Saved entries
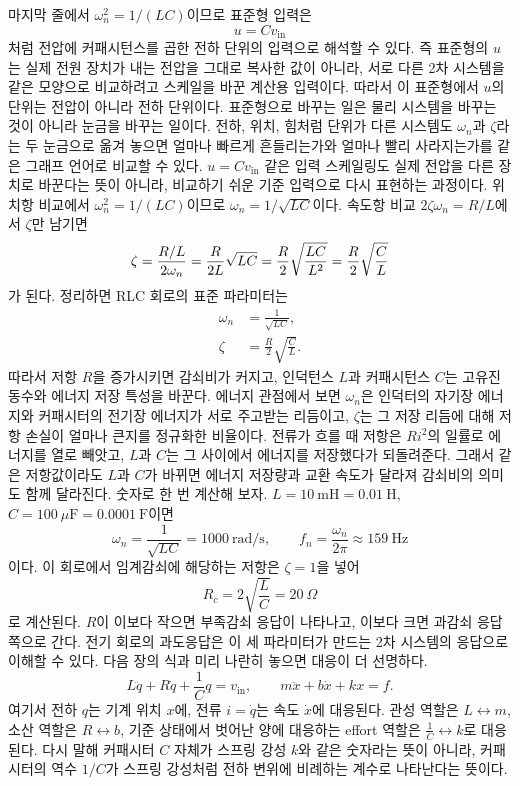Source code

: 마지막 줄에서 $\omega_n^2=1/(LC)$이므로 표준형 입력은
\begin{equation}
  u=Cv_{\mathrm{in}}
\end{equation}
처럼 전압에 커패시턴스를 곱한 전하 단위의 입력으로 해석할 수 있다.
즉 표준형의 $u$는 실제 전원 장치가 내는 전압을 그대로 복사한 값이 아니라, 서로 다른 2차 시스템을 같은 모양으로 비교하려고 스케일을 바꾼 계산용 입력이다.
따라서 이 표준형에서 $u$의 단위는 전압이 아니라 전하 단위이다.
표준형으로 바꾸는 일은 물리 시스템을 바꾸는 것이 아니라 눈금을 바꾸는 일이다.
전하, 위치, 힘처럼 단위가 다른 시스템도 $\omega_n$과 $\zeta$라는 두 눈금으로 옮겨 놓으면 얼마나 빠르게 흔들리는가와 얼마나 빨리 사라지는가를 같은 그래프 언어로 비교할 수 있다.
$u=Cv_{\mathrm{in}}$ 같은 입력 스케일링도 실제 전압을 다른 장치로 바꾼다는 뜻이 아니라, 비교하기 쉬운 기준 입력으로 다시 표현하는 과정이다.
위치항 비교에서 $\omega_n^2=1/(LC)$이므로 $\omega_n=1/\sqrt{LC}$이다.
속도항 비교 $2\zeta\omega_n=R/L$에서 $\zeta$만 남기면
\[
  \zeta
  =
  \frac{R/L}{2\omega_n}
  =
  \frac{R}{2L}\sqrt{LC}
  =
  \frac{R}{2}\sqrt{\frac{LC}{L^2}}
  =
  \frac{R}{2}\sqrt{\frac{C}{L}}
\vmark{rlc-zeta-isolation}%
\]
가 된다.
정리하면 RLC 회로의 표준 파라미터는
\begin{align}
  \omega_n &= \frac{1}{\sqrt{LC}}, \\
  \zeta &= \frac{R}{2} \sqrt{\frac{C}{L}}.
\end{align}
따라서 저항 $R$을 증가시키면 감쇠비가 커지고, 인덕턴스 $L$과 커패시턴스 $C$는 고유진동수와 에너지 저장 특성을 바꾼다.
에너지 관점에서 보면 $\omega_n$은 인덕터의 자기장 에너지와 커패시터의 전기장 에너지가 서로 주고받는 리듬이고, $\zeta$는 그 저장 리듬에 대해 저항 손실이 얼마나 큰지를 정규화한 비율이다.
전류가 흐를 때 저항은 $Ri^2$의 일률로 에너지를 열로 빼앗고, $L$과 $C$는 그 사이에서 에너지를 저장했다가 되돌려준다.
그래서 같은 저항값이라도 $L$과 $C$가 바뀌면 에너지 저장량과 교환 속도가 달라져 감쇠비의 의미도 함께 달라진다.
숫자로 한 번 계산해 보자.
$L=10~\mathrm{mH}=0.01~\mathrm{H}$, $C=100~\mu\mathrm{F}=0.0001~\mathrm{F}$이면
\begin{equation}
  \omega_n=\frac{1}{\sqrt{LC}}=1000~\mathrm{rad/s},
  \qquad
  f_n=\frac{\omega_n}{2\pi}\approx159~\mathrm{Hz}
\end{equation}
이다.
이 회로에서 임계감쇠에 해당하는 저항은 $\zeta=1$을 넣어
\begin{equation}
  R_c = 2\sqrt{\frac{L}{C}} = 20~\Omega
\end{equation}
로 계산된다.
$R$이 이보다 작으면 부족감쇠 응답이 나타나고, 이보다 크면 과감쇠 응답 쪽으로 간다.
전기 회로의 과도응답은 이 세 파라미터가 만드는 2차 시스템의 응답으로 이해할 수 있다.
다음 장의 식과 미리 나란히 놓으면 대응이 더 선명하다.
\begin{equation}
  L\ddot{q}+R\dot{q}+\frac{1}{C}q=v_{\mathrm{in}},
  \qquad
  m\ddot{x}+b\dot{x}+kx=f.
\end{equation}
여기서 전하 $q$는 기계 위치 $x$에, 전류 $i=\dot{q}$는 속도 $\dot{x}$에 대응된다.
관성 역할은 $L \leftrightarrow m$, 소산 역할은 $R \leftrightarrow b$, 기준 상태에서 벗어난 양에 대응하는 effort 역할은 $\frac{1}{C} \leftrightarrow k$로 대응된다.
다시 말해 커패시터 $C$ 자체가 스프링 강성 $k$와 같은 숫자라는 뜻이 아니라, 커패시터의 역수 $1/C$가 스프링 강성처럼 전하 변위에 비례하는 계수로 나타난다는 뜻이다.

# Task description
Look through the entries above; copy each line where the string "대응된다" appears.

# Final answer
여기서 전하 $q$는 기계 위치 $x$에, 전류 $i=\dot{q}$는 속도 $\dot{x}$에 대응된다.
관성 역할은 $L \leftrightarrow m$, 소산 역할은 $R \leftrightarrow b$, 기준 상태에서 벗어난 양에 대응하는 effort 역할은 $\frac{1}{C} \leftrightarrow k$로 대응된다.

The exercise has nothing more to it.